Stevens, a card-carrying member of the “focus on what you can control” club doesn’t see any benefit to obsessing over what might happen on the final day of the regular season. His singular focus is on trying to snap his Celtics out of a 5½ -quarter funk that robbed his team of the chance to control of where it lands in the playoff seedings.
A win alone over the Miami Heat in Wednesday’s regular-season finale will not be good enough to secure Boston home-court advantage in Round 1. The Celtics would need some help from the Atlanta Hawks as well. Otherwise, Boston will be packing its bags and heading on the road as the fifth or sixth seed.

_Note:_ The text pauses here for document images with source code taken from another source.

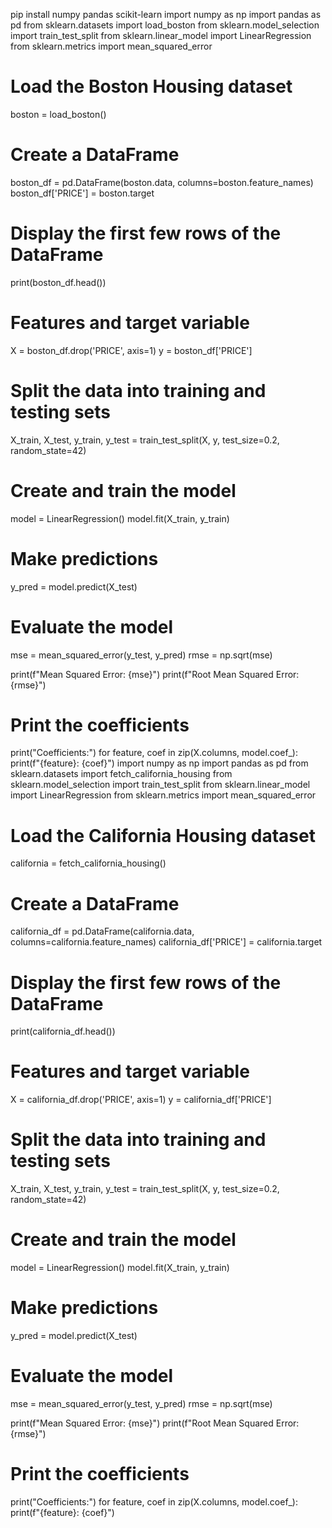 pip install numpy pandas scikit-learn
import numpy as np
import pandas as pd
from sklearn.datasets import load_boston
from sklearn.model_selection import train_test_split
from sklearn.linear_model import LinearRegression
from sklearn.metrics import mean_squared_error

# Load the Boston Housing dataset
boston = load_boston()

# Create a DataFrame
boston_df = pd.DataFrame(boston.data, columns=boston.feature_names)
boston_df['PRICE'] = boston.target

# Display the first few rows of the DataFrame
print(boston_df.head())

# Features and target variable
X = boston_df.drop('PRICE', axis=1)
y = boston_df['PRICE']

# Split the data into training and testing sets
X_train, X_test, y_train, y_test = train_test_split(X, y, test_size=0.2, random_state=42)

# Create and train the model
model = LinearRegression()
model.fit(X_train, y_train)

# Make predictions
y_pred = model.predict(X_test)

# Evaluate the model
mse = mean_squared_error(y_test, y_pred)
rmse = np.sqrt(mse)

print(f"Mean Squared Error: {mse}")
print(f"Root Mean Squared Error: {rmse}")

# Print the coefficients
print("Coefficients:")
for feature, coef in zip(X.columns, model.coef_):
    print(f"{feature}: {coef}")
import numpy as np
import pandas as pd
from sklearn.datasets import fetch_california_housing
from sklearn.model_selection import train_test_split
from sklearn.linear_model import LinearRegression
from sklearn.metrics import mean_squared_error

# Load the California Housing dataset
california = fetch_california_housing()

# Create a DataFrame
california_df = pd.DataFrame(california.data, columns=california.feature_names)
california_df['PRICE'] = california.target

# Display the first few rows of the DataFrame
print(california_df.head())

# Features and target variable
X = california_df.drop('PRICE', axis=1)
y = california_df['PRICE']

# Split the data into training and testing sets
X_train, X_test, y_train, y_test = train_test_split(X, y, test_size=0.2, random_state=42)

# Create and train the model
model = LinearRegression()
model.fit(X_train, y_train)

# Make predictions
y_pred = model.predict(X_test)

# Evaluate the model
mse = mean_squared_error(y_test, y_pred)
rmse = np.sqrt(mse)

print(f"Mean Squared Error: {mse}")
print(f"Root Mean Squared Error: {rmse}")

# Print the coefficients
print("Coefficients:")
for feature, coef in zip(X.columns, model.coef_):
    print(f"{feature}: {coef}")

Celtics fans will be scoreboard-watching on Wednesday when the Hawks visit the Washington Wizards and the Charlotte Hornets host the Orlando Magic. Here are the updated playoff scenarios that likely reside in a recycling bin at the Celtics’ practice facility:
Boston will be seeded …
• 4th: if Celtics and Hawks win
• 5th: if Celtics and Hornets lose OR if Celtics win and Hawks lose
• 6th: if Hornets win and Celtics lose
Stevens wants his team to play better than it did during the second half of Saturday’s loss to Atlanta and avoid the sort of meltdown that occurred when Charlotte went on a monster second-quarter run on Monday night. Those two losses ended Boston’s hopes for the third seed. While Celtics players had shifted their attention to securing the No. 4 spot, Stevens clearly prefers his team gets back to what made it so successful this season — particularly, putting an increased focus on defense — and he’ll be fine with letting the seeds fall where they may.
“I think my level of concern or the amount of thoughts that are going through my head are probably the same regardless of the outcome,” Stevens said when asked about those consecutive losses during the playoff pursuit. “I’m interested to see how we respond. This has been a good group as far as responding goes. I’m interested to see how we respond to [Monday’s] game [at Tuesday’s practice]. Then certainly [Wednesday vs. the Heat].”
Celtics forward Jae Crowder, who has struggled recently while recovering from a high ankle sprain that sidelined him for eight games last month and a recent illness, said the team obviously prefers to open the playoffs at home, but he doesn’t believe home-court advantage is imperative to the team’s success.
“It don’t matter. You’ve still got to go win games on someone else’s court,” said Crowder. “That’s what the postseason is all about. Of course we want to start off the postseason at home, but it’s not the end of the world if we don’t. We’ll go handle our business and try to put together a good series and try to take care of business that way.”
Echoed Isaiah Thomas: “I don’t think we [need home court], but it would help. We need to do everything we can to control that. It starts with a win [Wednesday]. Hopefully we can get fourth place and have home-court in the first round because it would definitely help us.”
As you can probably guess, Stevens isn’t losing sleep over where the Celtics play.
“I’m not going to concern myself with things I can’t control,” he said. “Hey, I think no matter what, in the playoffs, you can’t be a dud on the road and expect to win a playoff series. And you can’t be good but inconsistent at home and expect to win a playoff series. You just have to play well in the games that you have. Again, these guys, our team, as bitter a taste as we may feel from [Monday] night, have put [themselves] in a great position all year with their play. These guys have really done a lot of good things. And we’ll look forward to playing whoever we play, wherever we play, when that time comes.”